Did Amazon.com's Fire TV Leap Ahead of Apple TV?

Amazon has an exclusive deal for HBO streaming content -- but why does that matter?

May 3, 2014 at 11:00AM

Fire Tv

Source: Amazon 

Amazon (NASDAQ:AMZN) Prime subscribers will soon have access to instant streams of older HBO television content. The multi-year agreement will include content that's at least three years old, but new content will become available at a later date when the HBO Go app launches for the Fire TV streaming box. Is this new deal enough to push the Fire TV ahead of competitors from Roku, Google (NASDAQ:GOOG), and Apple (NASDAQ:AAPL)

A customer won't need a Fire TV to benefit from the older, streaming content, which simply comes with a Prime membership.
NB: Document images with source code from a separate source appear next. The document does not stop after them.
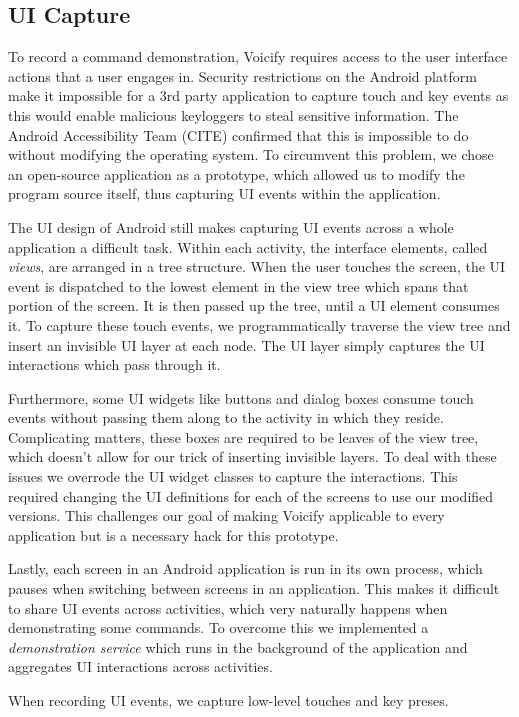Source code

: \documentclass[letterpaper]{article}
\begin{document}
\subsection{UI Capture}
To record a command demonstration, Voicify requires access to the user interface actions that a user engages in.
Security restrictions on the Android platform make it impossible for a 3rd party application to capture 
touch and key events as this would enable malicious keyloggers to steal sensitive information. 
The Android Accessibility Team (CITE) confirmed that this is impossible to do without modifying the operating system.
To circumvent this problem, we chose an open-source application as a prototype, which allowed us to modify
the program source itself, thus capturing UI events within the application.

The UI design of Android still makes capturing UI events across a whole application a difficult task.
Within each activity, the interface elements, called \emph{views}, are arranged in a tree structure. When the user
touches the screen, the UI event is dispatched to the lowest element in the view tree which spans that portion of the 
screen. It is then passed up the tree, until a UI element consumes it. To capture these touch events,
we programmatically traverse the view tree and insert an invisible UI layer at each node. The UI layer
simply captures the UI interactions which pass through it.

Furthermore, some UI widgets like buttons and dialog boxes consume touch events without passing them along
to the activity in which they reside. Complicating matters, these boxes are required to be leaves
of the view tree, which doesn't allow for our trick of inserting invisible layers. To deal with these issues
we overrode the UI widget classes to capture the interactions. This required changing the UI definitions for
each of the screens to use our modified versions. This challenges our goal of making Voicify applicable to
every application but is a necessary hack for this prototype.

Lastly, each screen in an Android application is run in its own process, which pauses when switching between
screens in an application. This makes it difficult to share UI events across activities, which very naturally
happens when demonstrating some commands. To overcome this we implemented a \emph{demonstration service} which runs in the background
of the application and aggregates UI interactions across activities.

When recording UI events, we capture low-level touches and key preses.
\end{document}

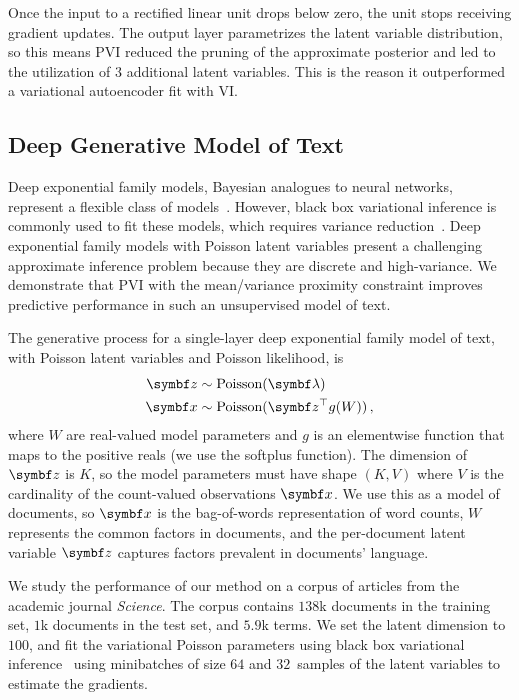 Once the input to a rectified linear unit drops below zero, the unit stops receiving gradient updates. The output layer parametrizes the latent variable distribution, so this means \gls{PVI} reduced the pruning of the approximate posterior and led to the utilization of $3$ additional latent variables. This is the reason it outperformed a variational autoencoder fit with \gls{VI}.


\subsection{Deep Generative Model of Text}
\label{sec:poisson_factor_analysis}
Deep exponential family models, Bayesian analogues to neural networks, represent a flexible class of models~\citep{ranganath2015deep}. However, black box variational inference is commonly used to fit these models, which requires variance reduction~\citep{ranganath2014black}. Deep exponential family models with Poisson latent variables present a challenging approximate inference problem because they are discrete and high-variance. We demonstrate that \gls{PVI} with the mean/variance proximity constraint improves predictive performance in such an unsupervised model of text.

The generative process for a single-layer deep exponential family model of text, with Poisson latent variables and Poisson likelihood, is
\begin{align*}
\mbz &\sim \textrm{Poisson}(\mblambda) \\
\mbx &\sim \textrm{Poisson}(\mbz^\top g(W)) \,,
\end{align*}
where $W$ are real-valued model parameters and $g$ is an elementwise function that maps to the positive reals (we use the softplus function). The dimension of $\mbz$ is $K$, so the model parameters must have shape $(K, V)$ where $V$ is the cardinality of the count-valued observations $\mbx$. We use this as a model of documents, so $\mbx$ is the bag-of-words representation of word counts, $W$ represents the common factors in documents, and the per-document latent variable $\mbz$ captures factors prevalent in documents' language.

We study the performance of our method on a corpus of articles from the academic journal \emph{Science}. The corpus contains $138$k documents in the training set, $1$k documents in the test set, and $5.9$k terms. We set the latent dimension to $100$, and fit the variational Poisson parameters using black box variational inference~\citep{ranganath2014black} using minibatches of size $64$ and $32$~samples of the latent variables to estimate the gradients.

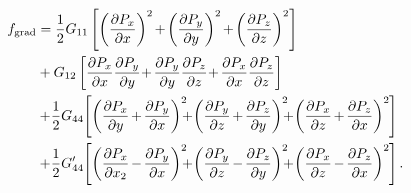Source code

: \documentclass[22pt]{article} %
\begin{document}
\begin{align}\nonumber
f_\mathrm{grad} &= \frac{1}{2} G_{11} \left[\left(\frac{\partial P_x}{\partial x} \right)^2 \hspace{-1pt}+\hspace{-1pt} \left(\frac{\partial P_y}{\partial y}\right)^2 \hspace{-1pt}+\hspace{-1pt}\left( \frac{\partial P_z}{\partial z} \right)^2\right] \\ \nonumber
&+ G_{12} \left[\frac{\partial P_x}{\partial x}\frac{\partial P_y}{\partial y}\hspace{-2pt} +\hspace{-1pt} \frac{\partial P_y}{\partial y} \frac{\partial P_z}{\partial z}\hspace{-2pt} +\hspace{-1pt} \frac{\partial P_x}{\partial x} \frac{\partial P_z}{\partial z} \right] \\ \nonumber
&+ \hspace{-2pt} \frac{1}{2} G_{44}  \hspace{-2pt}\left[\left(\frac{\partial P_x}{\partial y} \hspace{-1pt}+ \hspace{-1pt} \frac{\partial P_y}{\partial x} \right)^2 \hspace{-6pt}+\hspace{-2pt} \left(\frac{\partial P_y}{\partial z} \hspace{-1pt}+ \hspace{-1pt}\frac{\partial P_z}{\partial y} \right)^2 \hspace{-6pt}+\hspace{-2pt} \left(\frac{\partial P_x}{\partial z} \hspace{-1pt}+\hspace{-1pt} \frac{\partial P_z}{\partial x} \right)^2  \hspace{-0.5pt}\right] \\ \nonumber
&+ \hspace{-2pt}\frac{1}{2} G'_{44} \hspace{-2pt}\left[\left(\frac{\partial P_x}{\partial x_2} \hspace{-1pt}- \hspace{-1pt}\frac{\partial P_y}{\partial x} \right)^2 \hspace{-6pt} + \hspace{-2pt} \left(\frac{\partial P_y}{\partial z}\hspace{-1pt} - \hspace{-1pt}\frac{\partial P_z}{\partial y} \right)^2 \hspace{-6pt}+  \hspace{-2pt}\left(\frac{\partial P_x}{\partial z}\hspace{-1pt} - \hspace{-1pt}\frac{\partial P_z}{\partial x} \right)^2 \hspace{-0.5pt} \right].
\end{align}
\end{document}
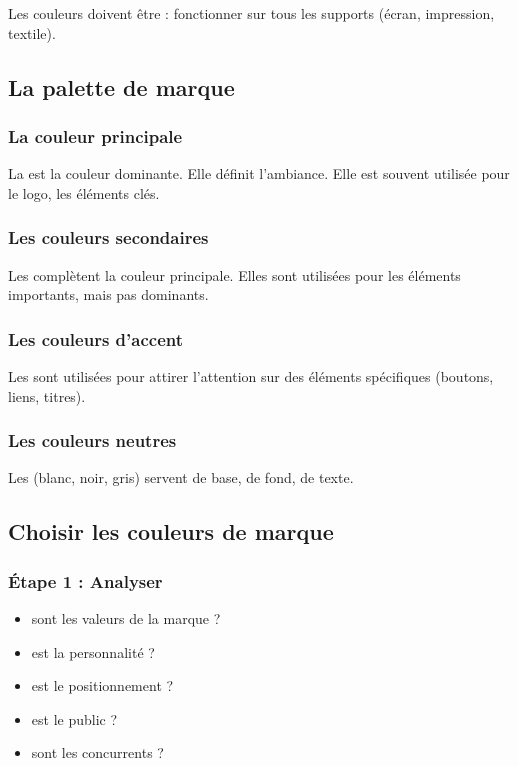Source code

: Les couleurs doivent être  : fonctionner sur tous les supports (écran, impression, textile).

\subsection{La palette de marque}

\subsubsection{La couleur principale}

La  est la couleur dominante. Elle définit l'ambiance. Elle est souvent utilisée pour le logo, les éléments clés.

\subsubsection{Les couleurs secondaires}

Les  complètent la couleur principale. Elles sont utilisées pour les éléments importants, mais pas dominants.

\subsubsection{Les couleurs d'accent}

Les  sont utilisées pour attirer l'attention sur des éléments spécifiques (boutons, liens, titres).

\subsubsection{Les couleurs neutres}

Les  (blanc, noir, gris) servent de base, de fond, de texte.

\subsection{Choisir les couleurs de marque}

\subsubsection{Étape 1 : Analyser}

\begin{itemize}
    \item {} sont les valeurs de la marque ?
    \item {} est la personnalité ?
    \item {} est le positionnement ?
    \item {} est le public ?
    \item {} sont les concurrents ?
\end{itemize}


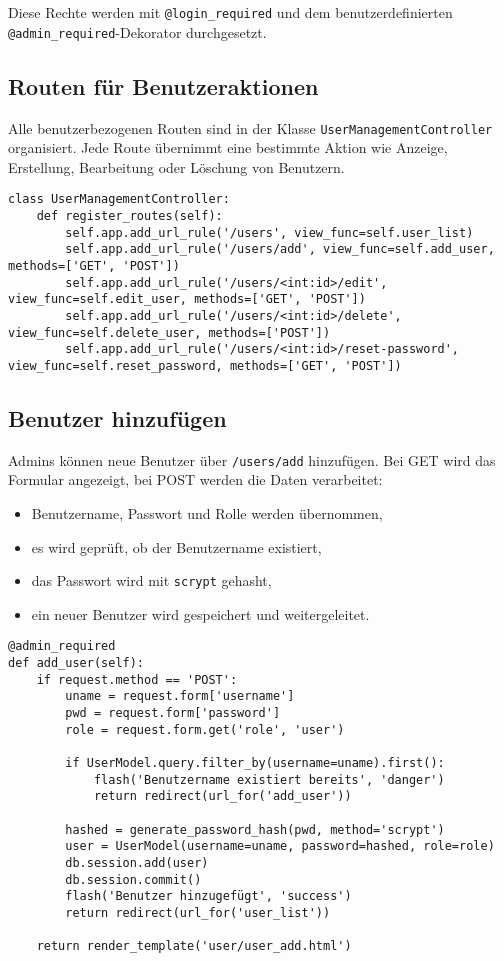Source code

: \documentclass[12pt]{article}
\begin{document}
\noindent Diese Rechte werden mit \texttt{@login\_required} und dem benutzerdefinierten \texttt{@admin\_required}-Dekorator durchgesetzt.

\subsection*{Routen für Benutzeraktionen}

Alle benutzerbezogenen Routen sind in der Klasse \texttt{UserManagementController} organisiert. Jede Route übernimmt eine bestimmte Aktion wie Anzeige, Erstellung, Bearbeitung oder Löschung von Benutzern.

\begin{verbatim}
class UserManagementController:
    def register_routes(self):
        self.app.add_url_rule('/users', view_func=self.user_list)
        self.app.add_url_rule('/users/add', view_func=self.add_user, methods=['GET', 'POST'])
        self.app.add_url_rule('/users/<int:id>/edit', view_func=self.edit_user, methods=['GET', 'POST'])
        self.app.add_url_rule('/users/<int:id>/delete', view_func=self.delete_user, methods=['POST'])
        self.app.add_url_rule('/users/<int:id>/reset-password', view_func=self.reset_password, methods=['GET', 'POST'])
\end{verbatim}

\subsection*{Benutzer hinzufügen}

Admins können neue Benutzer über \texttt{/users/add} hinzufügen. Bei GET wird das Formular angezeigt, bei POST werden die Daten verarbeitet:
\begin{itemize}
  \item Benutzername, Passwort und Rolle werden übernommen,
  \item es wird geprüft, ob der Benutzername existiert,
  \item das Passwort wird mit \texttt{scrypt} gehasht,
  \item ein neuer Benutzer wird gespeichert und weitergeleitet.
\end{itemize}

\begin{verbatim}
@admin_required
def add_user(self):
    if request.method == 'POST':
        uname = request.form['username']
        pwd = request.form['password']
        role = request.form.get('role', 'user')

        if UserModel.query.filter_by(username=uname).first():
            flash('Benutzername existiert bereits', 'danger')
            return redirect(url_for('add_user'))

        hashed = generate_password_hash(pwd, method='scrypt')
        user = UserModel(username=uname, password=hashed, role=role)
        db.session.add(user)
        db.session.commit()
        flash('Benutzer hinzugefügt', 'success')
        return redirect(url_for('user_list'))

    return render_template('user/user_add.html')
\end{verbatim}
\end{document}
Amazon recently announced that the Prime annual subscription price will increase from $79 to $99 and the HBO addition might help more customers justify the higher cost.  

Will the combination of the older Prime content and HBO Go prove enough to push the Fire TV to the front of the streaming-device pack? 

Fire TV is not the only one with HBO Go 
HBO Go requires an HBO subscription through a cable provider. So the service isn't a selling point for cord-cutters -- or people who ditch traditional cable service in favor of streaming alternatives. However, Apple TV, Roku, and Google's Chromecast already have HBO Go available as a third party app. So that addition is less Amazon leaping to the front than the Fire TV playing catch-up. It's still an important development since the Fire TV launched with a relatively paltry group of apps with the assumption that more would follow.

Will the older content through Amazon Prime prove a better selling point? 

Prime selling point?  
Only the Fire TV and Roku boxes natively support the Amazon Instant Streaming app, though there are workarounds for some boxes which lack that support. So the HBO news further pits the Fire TV directly against Roku. 

While Roku has been around longer in the streaming-box market, Amazon is the broader lifestyle brand. The Fire TV will win out for customers who already have Prime memberships and/or purchased content stored on Amazon's cloud services. 

It's the potential to add more Prime members -- with or without the Fire TV purchase -- that's Amazon's primary motivation. The Fool's own Brendan Matthews ran some back-of-the-envelope calculations and estimated that the lifetime value per Prime member is nearly two and a half times the value of a non-Prime member. 

Foolish final thoughts 
Amazon has positioned itself as a permeating lifestyle brand and those who are already intertwined with the company may snag up Fire TVs to complete their collections. The new HBO streaming on Prime might also serve as an induction to members who have had little experience with Amazon in the past. The HBO deal was less about the Fire TV becoming the winner in streaming boxes and more about Amazon taking another step forward into the lifestyle space.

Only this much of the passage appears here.